1
Identify and segment your lapsed customer list
Pull customers from your CRM who have not purchased within your defined lapse window — typically 90 to 180 days for B2B, 60 to 90 days for B2C. Segment by last purchase value so you can prioritize high-CLV accounts for personalized outreach.
💡 Filter for customers with at least two prior purchases. First-time buyers who did not return are a separate re-engagement problem with a different letter strategy.
2
Personalize the salutation and relationship reference
Replace [CUSTOMER NAME] with the individual's name — not their company name alone — and fill in the specific product or service they purchased and their approximate last purchase date.
💡 If your CRM tracks the customer's industry or use case, include one reference to it. 'The inventory management solution you used for your distribution operations' beats 'the software you purchased.'
3
Draft the direct inquiry in plain language
Write the inquiry clause in conversational, non-legalistic language. Avoid 'pursuant to our records' or 'in accordance with our review.' The tone should feel like a letter from a person, not a compliance department.
💡 Read the inquiry clause aloud before finalizing. If it sounds stiff or corporate, simplify it until a 12-year-old could understand it.
4
Decide whether to include a reactivation offer
If margin permits and the customer's CLV justifies it, add a specific incentive with a named expiry date. For high-value accounts, a personalized call from a named account manager may be more effective than a discount.

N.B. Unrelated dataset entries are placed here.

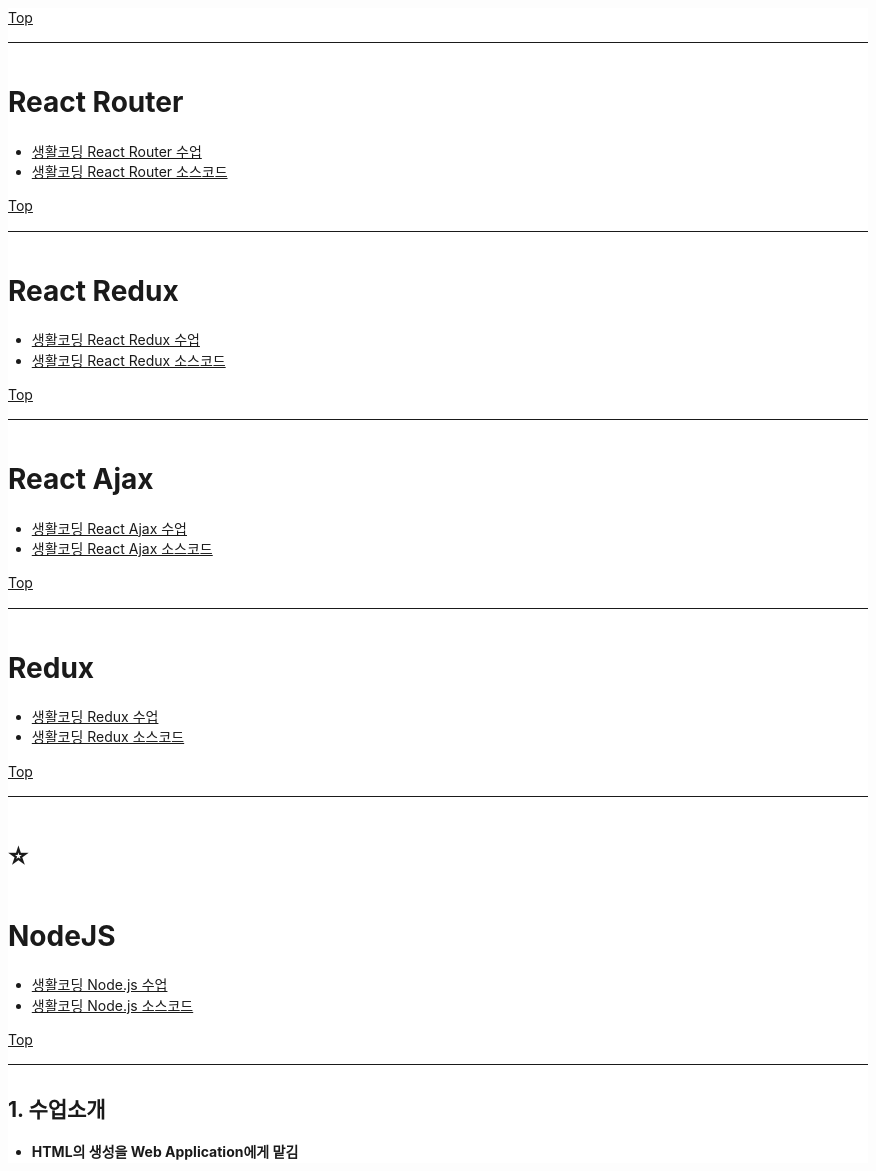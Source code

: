 [Top](#JS)

---

# React Router
- [생활코딩 React Router 수업](https://www.youtube.com/watch?v=WLdbsl9UwDc&feature=youtu.be)
- [생활코딩 React Router 소스코드](https://github.com/egoing/react-router-dom-example)

[Top](#JS)

---

# React Redux
- [생활코딩 React Redux 수업](https://www.youtube.com/playlist?list=PLuHgQVnccGMDuVdsGtH1_452MtRxALb_7)
- [생활코딩 React Redux 소스코드](https://github.com/egoing/react-redux-tutorial-example)

[Top](#JS)

---

# React Ajax
- [생활코딩 React Ajax 수업](https://www.youtube.com/playlist?list=PLuHgQVnccGMDVTrQYa2HRj1OBbT-4HU_v)
- [생활코딩 React Ajax 소스코드](https://github.com/egoing/react-ajax)

[Top](#JS)

---

# Redux
- [생활코딩 Redux 수업](https://www.youtube.com/playlist?list=PLuHgQVnccGMB-iGMgONoRPArZfjRuRNVc)
- [생활코딩 Redux 소스코드](https://github.com/egoing/redux-tutorial-example)

[Top](#JS)

---

# ⭐
# NodeJS
- [생활코딩 Node.js 수업](https://www.youtube.com/playlist?list=PLuHgQVnccGMA9QQX5wqj6ThK7t2tsGxjm)
- [생활코딩 Node.js 소스코드](https://github.com/web-n/Nodejs)

[Top](#JS)

---

## 1. 수업소개
- **HTML의 생성을 Web Application에게 맡김**
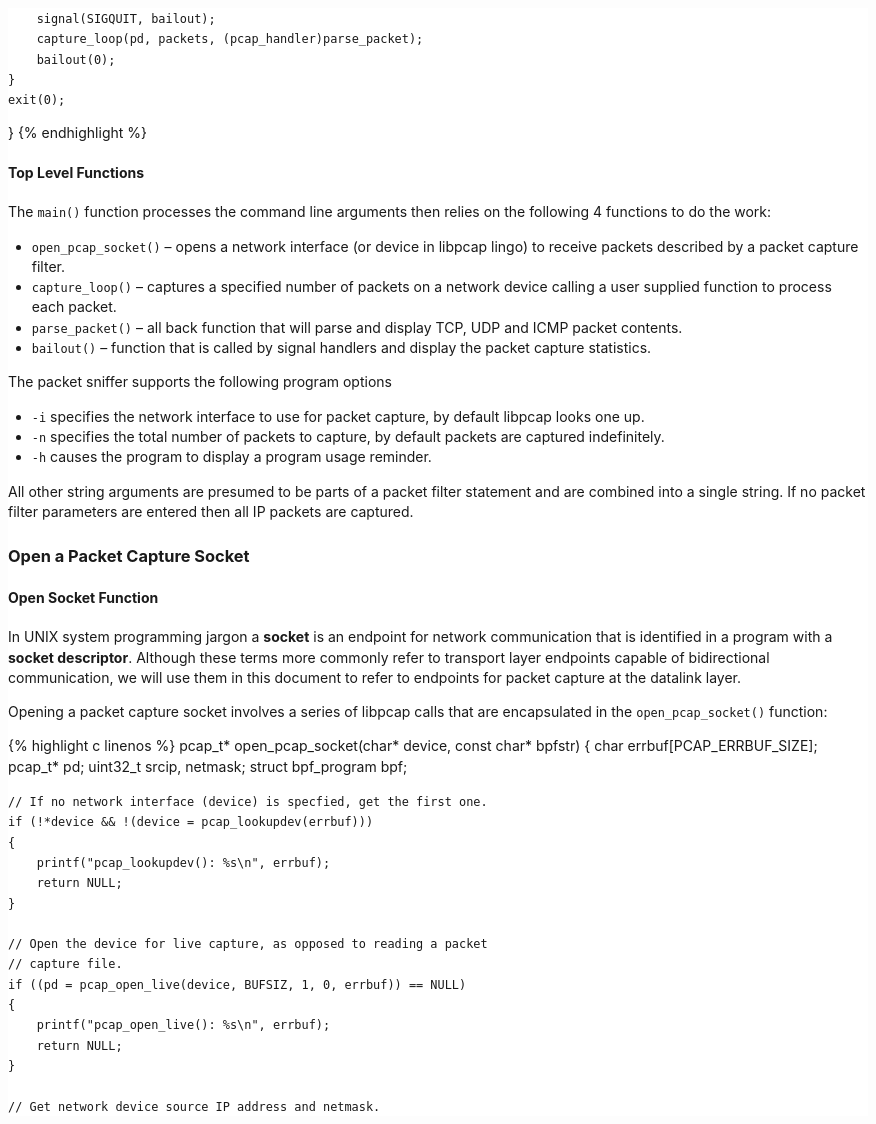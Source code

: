         signal(SIGQUIT, bailout);
        capture_loop(pd, packets, (pcap_handler)parse_packet);
        bailout(0);
    }
    exit(0);
}
{% endhighlight %}

#### Top Level Functions

The `main()` function processes the command line arguments then relies on the following 4 functions to do the work:

- `open_pcap_socket()` – opens a network interface (or device in libpcap lingo) to receive packets described by a packet capture filter.
- `capture_loop()` – captures a specified number of packets on a network device calling a user supplied function to process each packet.
- `parse_packet()` – all back function that will parse and display TCP, UDP and ICMP packet contents.
- `bailout()` – function that is called by signal handlers and display the packet capture statistics.

The packet sniffer supports the following program options

- `-i` specifies the network interface to use for packet capture, by default libpcap looks one up.
- `-n` specifies the total number of packets to capture, by default packets are captured indefinitely.
- `-h` causes the program to display a program usage reminder.

All other string arguments are presumed to be parts of a packet filter statement and are combined into a single string. If no packet filter parameters are entered then all IP packets are captured.

### Open a Packet Capture Socket

#### Open Socket Function

In UNIX system programming jargon a **socket** is an endpoint for network communication that is identified in a program with a **socket descriptor**. Although these terms more commonly refer to transport layer endpoints capable of bidirectional communication, we will use them in this document to refer to endpoints for packet capture at the datalink layer.

Opening a packet capture socket involves a series of libpcap calls that are encapsulated in the `open_pcap_socket()` function:

{% highlight c linenos %}
pcap_t* open_pcap_socket(char* device, const char* bpfstr)
{
    char errbuf[PCAP_ERRBUF_SIZE];
    pcap_t* pd;
    uint32_t  srcip, netmask;
    struct bpf_program  bpf;
 
    // If no network interface (device) is specfied, get the first one.
    if (!*device && !(device = pcap_lookupdev(errbuf)))
    {
        printf("pcap_lookupdev(): %s\n", errbuf);
        return NULL;
    }
 
    // Open the device for live capture, as opposed to reading a packet
    // capture file.
    if ((pd = pcap_open_live(device, BUFSIZ, 1, 0, errbuf)) == NULL)
    {
        printf("pcap_open_live(): %s\n", errbuf);
        return NULL;
    }
 
    // Get network device source IP address and netmask.
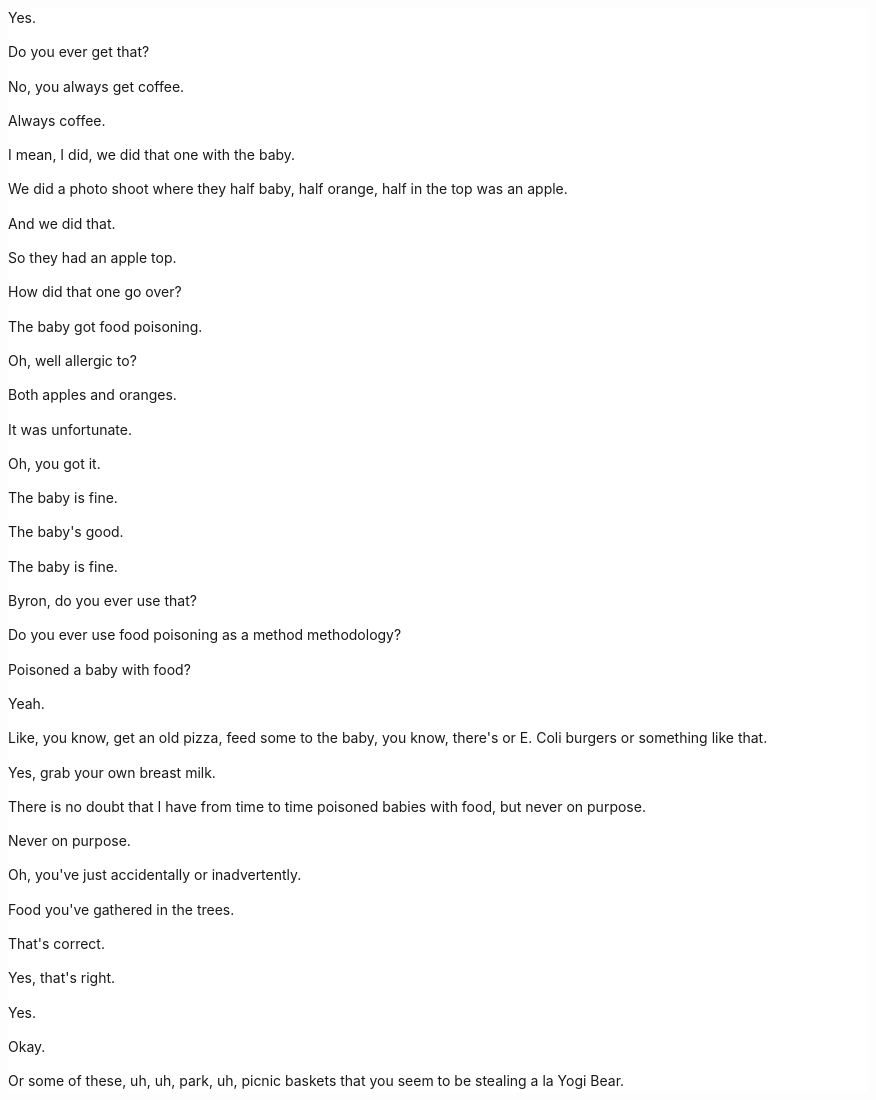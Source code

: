 Yes.

Do you ever get that?

No, you always get coffee.

Always coffee.

I mean, I did, we did that one with the baby.

We did a photo shoot where they half baby, half orange, half in the top was an apple.

And we did that.

So they had an apple top.

How did that one go over?

The baby got food poisoning.

Oh, well allergic to?

Both apples and oranges.

It was unfortunate.

Oh, you got it.

The baby is fine.

The baby's good.

The baby is fine.

Byron, do you ever use that?

Do you ever use food poisoning as a method methodology?

Poisoned a baby with food?

Yeah.

Like, you know, get an old pizza, feed some to the baby, you know, there's or E. Coli burgers or something like that.

Yes, grab your own breast milk.

There is no doubt that I have from time to time poisoned babies with food, but never on purpose.

Never on purpose.

Oh, you've just accidentally or inadvertently.

Food you've gathered in the trees.

That's correct.

Yes, that's right.

Yes.

Okay.

Or some of these, uh, uh, park, uh, picnic baskets that you seem to be stealing a la Yogi Bear.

💡 A discount of 10–15% is sufficient for most B2B win-backs. Going higher devalues your pricing and trains customers to churn intentionally for discounts.
5
Assign a named response contact
Enter the name, direct phone number, and email of a specific person — not a department — who will receive and respond to replies within one business day.
💡 Set the response deadline 30 days from the send date. Any shorter feels pressured; any longer loses urgency entirely.
6
Have the appropriate signatory review and sign
Route the letter to the account manager, sales director, or business owner who has the relationship with this customer. Their signature should match the contact name in the response mechanism.
💡 For top-tier accounts, have the CEO or owner sign personally. A letter from the top of the organization signals that the relationship genuinely matters.
7
Send by tracked physical mail or signed PDF — not bulk email
A physical letter or a personally addressed PDF sent from a named email address carries significantly more weight than a marketing automation sequence. Send individually, not as a mail merge blast.
💡 If sending by post, include a business card from the signatory. The tactile element meaningfully increases open and response rates for B2B audiences.
8
Log the outreach and schedule a follow-up
Record the send date, offer terms, and response deadline in your CRM against the customer record. Set a follow-up task for 7 days after the response deadline to make a brief personal call if no reply was received.
💡 Document the letter and any response in writing. If the customer later raises a dispute about an offer made in the letter, your CRM record and the signed letter serve as contemporaneous evidence.